The endoscopic transorbital approach (ETOA) is being established as a new corridor for the lateral portion of the anterior and middle skull base. One of the main concerns is the risk of ophthalmological complications due to orbital retraction. Removal of the lateral orbital rim (LOR) is a simple measure that widens the corridor and may diminish injuries secondary to retraction. This study analyzes the impact of LOR removal on intraorbital pressure (IORP) during the stages of ETOA.

Methods

In this prospective cadaveric study, standard ETOA to the anterior and middle fossae were performed via a superior eyelid crease incision (Fig. 2). On one side, the LOR was preserved; on the other, it was removed. IORP was recorded with an intracranial pressure (ICP) probe during the entirety procedure (Fig. 3).

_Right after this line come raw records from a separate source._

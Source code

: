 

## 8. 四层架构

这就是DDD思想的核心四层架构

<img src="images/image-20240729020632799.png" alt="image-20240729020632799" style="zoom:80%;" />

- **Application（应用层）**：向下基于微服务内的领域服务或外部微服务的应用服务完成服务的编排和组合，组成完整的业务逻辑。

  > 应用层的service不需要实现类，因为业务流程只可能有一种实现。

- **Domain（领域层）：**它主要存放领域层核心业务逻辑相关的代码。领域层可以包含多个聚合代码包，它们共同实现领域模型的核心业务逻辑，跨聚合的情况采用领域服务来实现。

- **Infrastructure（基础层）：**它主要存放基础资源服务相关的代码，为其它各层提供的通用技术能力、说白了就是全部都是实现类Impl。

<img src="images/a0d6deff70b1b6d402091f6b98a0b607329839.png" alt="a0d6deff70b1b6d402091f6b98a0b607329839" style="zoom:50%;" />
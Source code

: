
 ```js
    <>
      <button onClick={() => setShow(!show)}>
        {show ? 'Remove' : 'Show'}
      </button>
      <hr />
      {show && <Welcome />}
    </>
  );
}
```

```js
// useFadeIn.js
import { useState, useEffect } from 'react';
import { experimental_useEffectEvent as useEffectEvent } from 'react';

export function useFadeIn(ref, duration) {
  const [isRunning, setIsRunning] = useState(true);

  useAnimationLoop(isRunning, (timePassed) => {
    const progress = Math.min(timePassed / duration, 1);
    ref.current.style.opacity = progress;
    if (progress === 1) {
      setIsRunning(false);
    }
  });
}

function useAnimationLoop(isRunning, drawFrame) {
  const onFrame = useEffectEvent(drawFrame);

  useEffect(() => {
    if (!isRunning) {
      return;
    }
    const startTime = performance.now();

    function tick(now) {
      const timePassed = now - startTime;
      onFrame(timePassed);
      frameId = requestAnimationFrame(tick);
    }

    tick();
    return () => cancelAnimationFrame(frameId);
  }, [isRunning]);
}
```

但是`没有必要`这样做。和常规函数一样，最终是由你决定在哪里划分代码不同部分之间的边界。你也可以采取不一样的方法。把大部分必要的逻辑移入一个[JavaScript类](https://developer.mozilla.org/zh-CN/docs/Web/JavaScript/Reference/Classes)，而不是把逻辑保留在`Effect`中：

All specimens underwent pre- and post-procedure CT to measure bone removal volume.

Results

Four specimens were used (8 sides, 4 with LOR removal, 4 without). Mean IORP was not statistically different between groups during periorbita detachment, which was prior to LOR removal (117.4 vs 91.5 mmHg, for the LOR removal group and LOR intact group respectively p = 0.217). IORP was consistently reduced in the LOR removal group in every subsequent step (Fig. 3): meningo-orbital band cutting (105.5 to 38.9 mmHg, p < 0.002), temporal fossa drilling (85.3 to 69.5 mmHg, p = 0.232), lateral greater sphenoid wing (GSW) drilling (99.8 to 49.9 mmHg, p < 0.001), medial GSW drilling (85.6 to 17.2 mmHg, p < 0.001), cavernous sinus peeling (85.6 to 3.0 mmHg, p < 0.001). LOR removal increased total bone removal volume from 6.2 cc to 9.4 cc (p = 0.05).

Conclusion

LOR removal decreased IORP, especially when working on the GSW and cavernous sinus, and significantly increased bone removal. These results support LOR removal to reduce orbital retraction stress and widen the working corridor during ETOA.